Vorgelagert waren die umfänglichen Anhörungen am 6. und 7. Mai 2010 zu den einzelnen Zuordnungsgesetzen. Wer jedoch annahm, dass die vorgetragenen Argumente einer fachlichen Bewertung seitens der Koalitionsfraktionen unterzogen wurden, wird mit der heute vorliegenden Beschlussempfehlungen herb enttäuscht.

(Zustimmung bei der LINKEN)

Lediglich zum Begleitgesetz fand auf der Klausurtagung des Innenausschusses am 3. und 4. Juni ein kurzer inhaltlicher Diskurs statt, dort wiederum nur gespickt mit Auszeiten, um kurzfristig eingebrachte Änderungen der Koalitionsfraktionen noch rechtstechnisch glattzuziehen.

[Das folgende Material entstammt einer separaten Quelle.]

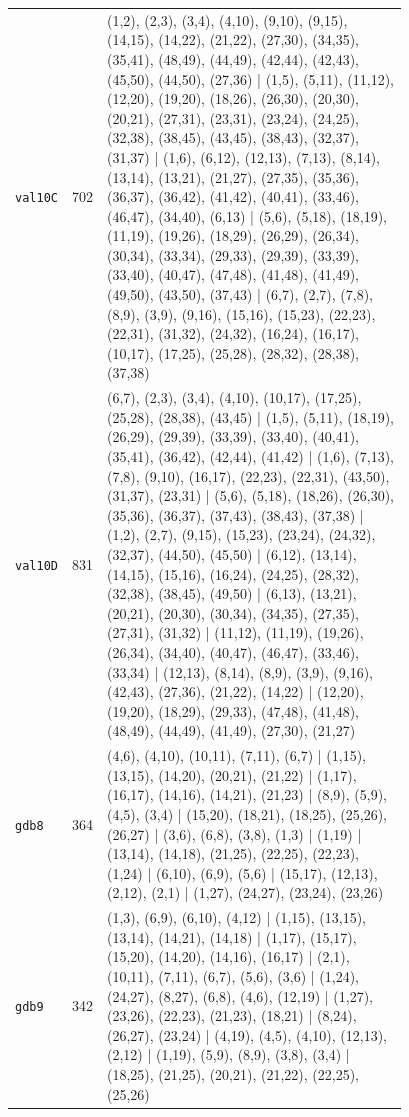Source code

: \begin{landscape}
\begin{longtable}{lr>{\tiny\raggedright\arraybackslash}p{0.78\linewidth}}
\texttt{val10C} & 702 & (1,2), (2,3), (3,4), (4,10), (9,10), (9,15), (14,15), (14,22), (21,22), (27,30), (34,35), (35,41), (48,49), (44,49), (42,44), (42,43), (45,50), (44,50), (27,36) | (1,5), (5,11), (11,12), (12,20), (19,20), (18,26), (26,30), (20,30), (20,21), (27,31), (23,31), (23,24), (24,25), (32,38), (38,45), (43,45), (38,43), (32,37), (31,37) | (1,6), (6,12), (12,13), (7,13), (8,14), (13,14), (13,21), (21,27), (27,35), (35,36), (36,37), (36,42), (41,42), (40,41), (33,46), (46,47), (34,40), (6,13) | (5,6), (5,18), (18,19), (11,19), (19,26), (18,29), (26,29), (26,34), (30,34), (33,34), (29,33), (29,39), (33,39), (33,40), (40,47), (47,48), (41,48), (41,49), (49,50), (43,50), (37,43) | (6,7), (2,7), (7,8), (8,9), (3,9), (9,16), (15,16), (15,23), (22,23), (22,31), (31,32), (24,32), (16,24), (16,17), (10,17), (17,25), (25,28), (28,32), (28,38), (37,38) \\[2pt]
\texttt{val10D} & 831 & (6,7), (2,3), (3,4), (4,10), (10,17), (17,25), (25,28), (28,38), (43,45) | (1,5), (5,11), (18,19), (26,29), (29,39), (33,39), (33,40), (40,41), (35,41), (36,42), (42,44), (41,42) | (1,6), (7,13), (7,8), (9,10), (16,17), (22,23), (22,31), (43,50), (31,37), (23,31) | (5,6), (5,18), (18,26), (26,30), (35,36), (36,37), (37,43), (38,43), (37,38) | (1,2), (2,7), (9,15), (15,23), (23,24), (24,32), (32,37), (44,50), (45,50) | (6,12), (13,14), (14,15), (15,16), (16,24), (24,25), (28,32), (32,38), (38,45), (49,50) | (6,13), (13,21), (20,21), (20,30), (30,34), (34,35), (27,35), (27,31), (31,32) | (11,12), (11,19), (19,26), (26,34), (34,40), (40,47), (46,47), (33,46), (33,34) | (12,13), (8,14), (8,9), (3,9), (9,16), (42,43), (27,36), (21,22), (14,22) | (12,20), (19,20), (18,29), (29,33), (47,48), (41,48), (48,49), (44,49), (41,49), (27,30), (21,27) \\[2pt]
\texttt{gdb8} & 364 & (4,6), (4,10), (10,11), (7,11), (6,7) | (1,15), (13,15), (14,20), (20,21), (21,22) | (1,17), (16,17), (14,16), (14,21), (21,23) | (8,9), (5,9), (4,5), (3,4) | (15,20), (18,21), (18,25), (25,26), (26,27) | (3,6), (6,8), (3,8), (1,3) | (1,19) | (13,14), (14,18), (21,25), (22,25), (22,23), (1,24) | (6,10), (6,9), (5,6) | (15,17), (12,13), (2,12), (2,1) | (1,27), (24,27), (23,24), (23,26) \\[2pt]
\texttt{gdb9} & 342 & (1,3), (6,9), (6,10), (4,12) | (1,15), (13,15), (13,14), (14,21), (14,18) | (1,17), (15,17), (15,20), (14,20), (14,16), (16,17) | (2,1), (10,11), (7,11), (6,7), (5,6), (3,6) | (1,24), (24,27), (8,27), (6,8), (4,6), (12,19) | (1,27), (23,26), (22,23), (21,23), (18,21) | (8,24), (26,27), (23,24) | (4,19), (4,5), (4,10), (12,13), (2,12) | (1,19), (5,9), (8,9), (3,8), (3,4) | (18,25), (21,25), (20,21), (21,22), (22,25), (25,26) \\[2pt]

\end{longtable}
\end{landscape}
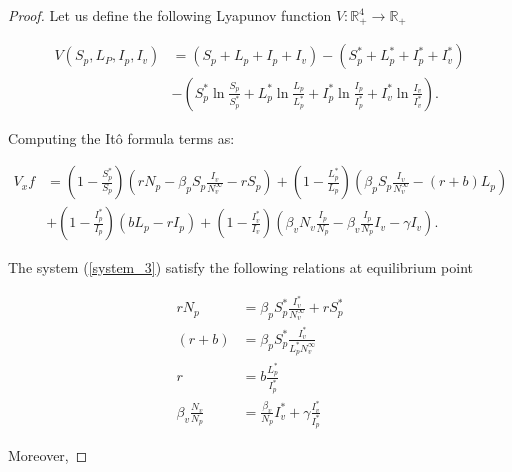 \begin{proof}
	Let us define the following Lyapunov function $V:\mathbb{R}^4_+\rightarrow \mathbb{R}_+$
	
	\begin{align*}
		V(S_p,L_P,I_p,I_v) 
				&= 
					(S_p+L_p+I_p+I_v)-(S^*_p+L^*_p+I^*_p+I^*_v)\\
				&-
					\left(S^*_p\ln\frac{S_p}{S^*_p}+L^*_p\ln\frac{L_p}{L^*_p}+I^*_p\ln\frac{I_p}{I^*_p}+I^*_v\ln\frac{I_v}{I^*_v}\right).
	\end{align*}
	
	Computing the It\^{o} formula terms as:
	
	\begin{align*}
		V_xf &=
			\left(1-\frac{S^*_p}{S_p}\right)\left(rN_p-\beta_pS_p\frac{I_v}{N^\infty_v}-rS_p\right)+\left(1-\frac{L^*_p}{L_p}\right)\left(\beta_pS_p\frac{I_v}{N^\infty_v}-(r+b)L_p\right)\\
			&+ \left(1-\frac{I^*_p}{I_p}\right)\left(bL_p-rI_p\right)+ \left(1-\frac{I^*_v}{I_v}\right)\left(\beta_v N_v\frac{I_p}{N_p}-\beta_v \frac{I_p}{N_p}I_v-\gamma I_v\right).
	\end{align*}
	
	The system (\ref{system_3}) satisfy the following relations at equilibrium point
	
	\begin{align*}
		rN_p&=
			\beta_pS^*_p\frac{I^*_v}{N^\infty_v}+rS^*_p\\
		(r+b)&=
			\beta_pS^*_p\frac{I^*_v}{L^*_p N^\infty_v}\\
		r &=
			b\frac{L^*_p}{I^*_p}\\
		\beta_v\frac{N_v}{N_p}&=
			\frac{\beta_v}{N_p}I^*_v+\gamma \frac{I^*_v}{I^*_p}		
	\end{align*}
	
	Moreover,
	

\end{proof}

Verfassungsrechtliche Bedenken, so zur Namensfestsetzung durch den Gesetzgeber, wurden mit der Bemerkung, es würde doch wohl keine betroffene Gemeinde klagen, vom Tisch gefegt. Da die Koalition offensichtlich ihrer eigenen Argumentation nicht traut, liegen zu diesem Thema heute nunmehr Änderungsanträge vor.

Eine anhand von objektiven Fakten nachvollziehbare Begründung zu einigen Zuordnungen, so zum Beispiel zu Gernrode, Bad Suderode und Rieder, wurde nicht vorgetragen. So bleibt die Nichtgenehmigung der Bildung der Einheitsgemeinde Gernrode wegen fehlender 545 Einwohner bestehen. Diese Situation wurde jedoch durch die oberste Kommunalaufsichtsbehörde durch die Genehmigung der Zuordnung der Gemeinden Friedrichsbrunn und Stecklenberg nach Thale entgegen den rechtlichen Bestimmungen erst herbeigeführt.

(Zustimmung bei der LINKEN)

Der Antrag meiner Fraktion, den noch bestehenden Teil der Stadt Gernrode, Bad Suderode und Rieder betreffend - das ist übrigens das, was im Grundsätzegesetz steht: Die Stadt Gernrode als Grundzentrum und prägender Ort, folglich Umwandlung der Verwaltungsgemeinschaften im Verhältnis 1 : 1 -, bleibt bestehen. Wir beantragen daher nach wie vor die Zulassung der Bildung einer Einheitsgemeinde, auch wenn sie mit der derzeitigen Einwohnerzahl etwas unter den Normen liegt.

(Zustimmung bei der LINKEN)

Die Begründung der unterschiedlichen Handlungsweisen der Landesregierung zu den Genehmigungsverfahren wie Nienburg, wie Falkenstein als bestandsgeschützte Gemeinde - in diesem Zusammenhang kann man mittlerweile auch Allrode nennen, wo ebenfalls durch eine Zerschlagung der Verwaltungsgemeinschaft die Tür geöffnet worden ist und man sagt, nachdem Altenbrak und Treseburg zu Thale gehören, muss auch Allrode dazugehören - ist hanebüchen und bringt Ihren eigenen Grundsätzen mehr als Aberkennung.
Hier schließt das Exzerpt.